Konjungsi yang digunakan antara lain: karena, sebab, makanya, sehingga, oleh
karena itu, dengan demikian dan sebagainya.
Contoh:
Adik sakit sehingga tidak masuk sekolah.
2. Pertentangan
Hubungan
pertentangan terjadi apabila ada dua ide atau proposisi yang menunjukkan
kebalikan atau kekontrasan.

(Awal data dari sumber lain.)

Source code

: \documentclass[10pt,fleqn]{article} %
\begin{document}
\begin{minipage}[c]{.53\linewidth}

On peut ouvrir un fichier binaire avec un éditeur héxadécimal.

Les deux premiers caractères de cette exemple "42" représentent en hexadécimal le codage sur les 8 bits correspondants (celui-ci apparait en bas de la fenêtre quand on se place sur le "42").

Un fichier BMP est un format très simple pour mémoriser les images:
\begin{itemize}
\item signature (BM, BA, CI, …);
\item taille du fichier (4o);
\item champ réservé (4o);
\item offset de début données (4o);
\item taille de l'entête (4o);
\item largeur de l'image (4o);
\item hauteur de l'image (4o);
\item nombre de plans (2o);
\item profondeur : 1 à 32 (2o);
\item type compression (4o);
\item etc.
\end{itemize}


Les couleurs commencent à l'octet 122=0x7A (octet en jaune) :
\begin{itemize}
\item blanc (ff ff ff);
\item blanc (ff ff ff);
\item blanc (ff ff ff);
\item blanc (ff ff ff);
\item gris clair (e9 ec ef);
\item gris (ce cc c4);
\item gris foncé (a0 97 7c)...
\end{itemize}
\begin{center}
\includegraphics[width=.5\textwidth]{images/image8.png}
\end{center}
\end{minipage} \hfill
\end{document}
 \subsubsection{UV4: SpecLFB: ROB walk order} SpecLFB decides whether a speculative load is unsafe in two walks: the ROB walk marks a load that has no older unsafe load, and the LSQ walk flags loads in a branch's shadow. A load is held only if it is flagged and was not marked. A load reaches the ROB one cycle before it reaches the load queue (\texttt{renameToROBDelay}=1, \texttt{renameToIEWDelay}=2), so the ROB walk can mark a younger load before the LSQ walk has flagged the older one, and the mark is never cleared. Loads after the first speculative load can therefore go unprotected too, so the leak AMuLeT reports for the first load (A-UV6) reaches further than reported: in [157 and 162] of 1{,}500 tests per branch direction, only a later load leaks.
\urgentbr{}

Konjungsi yang digunakan yaitu tetapi dan namun.
Contoh:
Nyamuk berseliweran, pengemis, pelacur, pencoleng, dan gelandangan berkeliaran.
Namun, di kampung kumuh tersebut sedang dibangun sekolah mewah.
3. Kelebihan atau eksesif
Hubungan
eksesif digunakan untuk menyatakan kelebihan, ditandai dengan konjungsi malah.
Contoh:
Karena tadi malam kurang istirahat, dia tertidur di dalam kelas. Malah tugasnya
belum dikerjakan pula.
4. Perkecualian atau eksepsif
Hubungan
eksepsif digunakan untuk menyatakan pengecualian, ditandai dengan konjungsi
kecuali.
Contoh:
Anda tidak boleh mengkonsumsi obat tersebut kecuali dengan persetujuan dokter.
5. Tujuan
Hubungan
tujuan terjadi sebagai pewujudan untuk menyatakan tujuan yang ingin dicapai.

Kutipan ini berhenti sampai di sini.